Minimize Your Risk When Allowing User-Generated Content On Social Media
November 8, 2013 A.J. Zottola and Robert Parr
Allowing donors, supporters, members, or other interested third parties to communicate with and about your organization through its social media networks can facilitate and improve a nonprofit’s communication and marketing efforts. It can aid in fundraising and membership development, and otherwise help further the nonprofit’s mission.
Some organizations even encourage third parties to post messages or display content to the nonprofit’s controlled social media pages.
Allowance of user-generated content on social media pages controlled or operated by a nonprofit can raise a number of potential legal risks and liability issues, which are due in large part to the fact that the nonprofit might not have complete control over what a third party posts or displays.
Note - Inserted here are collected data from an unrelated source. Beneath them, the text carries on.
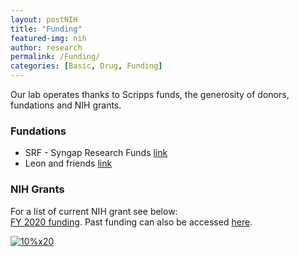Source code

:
 ```yaml
---
layout: postNIH
title: "Funding"
featured-img: nih
author: research
permalink: /Funding/
categories: [Basic, Drug, Funding]
---
```

Our lab operates thanks to Scripps funds, the generosity of donors, fundations and NIH grants. 

### Fundations

* SRF - Syngap Research Funds [link](https://syngapresearchfund.org/)
* Leon and friends [link](https://leonandfriends.org/english/)

### NIH Grants 

For a list of current NIH grant see below:  
[FY 2020 funding](https://projectreporter.nih.gov/Reporter_Viewsh.cfm?sl=15E1CA024A84C3D77598B8961CAA4A01A2FFCEB861BF). Past funding can also be accessed [here](https://projectreporter.nih.gov/Reporter_Viewsh.cfm?sl=15E1CF034E88C4D37598B8961CAA4A01A2FFCEB861BF).

<a href="https://projectreporter.nih.gov/Reporter_Viewsh.cfm?sl=15E1CA024A84C3D77598B8961CAA4A01A2FFCEB861BF" target="_blank"><img
alt="10%x20"
src="{{ site.url }}{{ site.baseurl }}/assets/img/posts/reporter.jpg"
data-src="{{ site.url }}{{ site.baseurl }}/assets/img/posts/reporter.jpg"
class="lazyload" /></a>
Below is a non-exhaustive list of 14 legal steps to consider that will help minimize the likelihood that legal liability arises from user-generated content posted to a nonprofit’s social media pages.
Know the Role: Establish and know when a communication or posting is published or edited on behalf of the nonprofit, and when a posting or other content is provided by a third party (and thus, outside of the nonprofit’s control).
Monitoring: Although controls should be established to ensure an editorial role only when desired, it is still important to monitor all social media pages controlled or operated by the nonprofit for problematic postings to be in a position to take timely and responsive action.
Take-Down Action: Prohibit and remove posts containing content that is abusive, offensive, intimidating, humiliating, obscene, profane, discriminatory, irrelevant to the nonprofit’s work, or otherwise inappropriate.
Advertising: Be mindful of posts containing product and service advertisements because of federal and state rules and guidelines governing advertising and potentially requiring additional compliance obligations.
Immunity for Copyright Infringement: Given the ease with which material can be obtained and posted online, avoiding copyright infringement claims based on the use, display, reproduction, or distribution of content posted on social media pages will always be an important concern. The federal Digital Millennium Copyright Act of 1998 (the DMCA) lays out certain safe harbors for Internet service providers that could provide protection for nonprofits from such claims, Every nonprofit should become familiar with the safe harbor requirements and consider taking the steps necessary to obtain statutory immunity.
Trademark Infringement: Unlike under the DMCA, there are no statutory safe harbors for trademark infringement claims. The safest approach is for nonprofits to prohibit posts containing third-party trademarks absent consent from the trademark owner, and to demonstrate a good-faith effort to prevent and manage trademark infringement by implementing the same take-down policies required to obtain immunity under the DMCA.
Content Attribution: Ensure that you can verify and distinguish your own posted material from messages or materials posted by users. Consider requiring use of a ™, ®, and/or © symbol in connection with prominent placements of the nonprofit’s intellectual property on social media pages, and otherwise provide notices and conditions for any use or display of the nonprofit’s intellectual property by third parties.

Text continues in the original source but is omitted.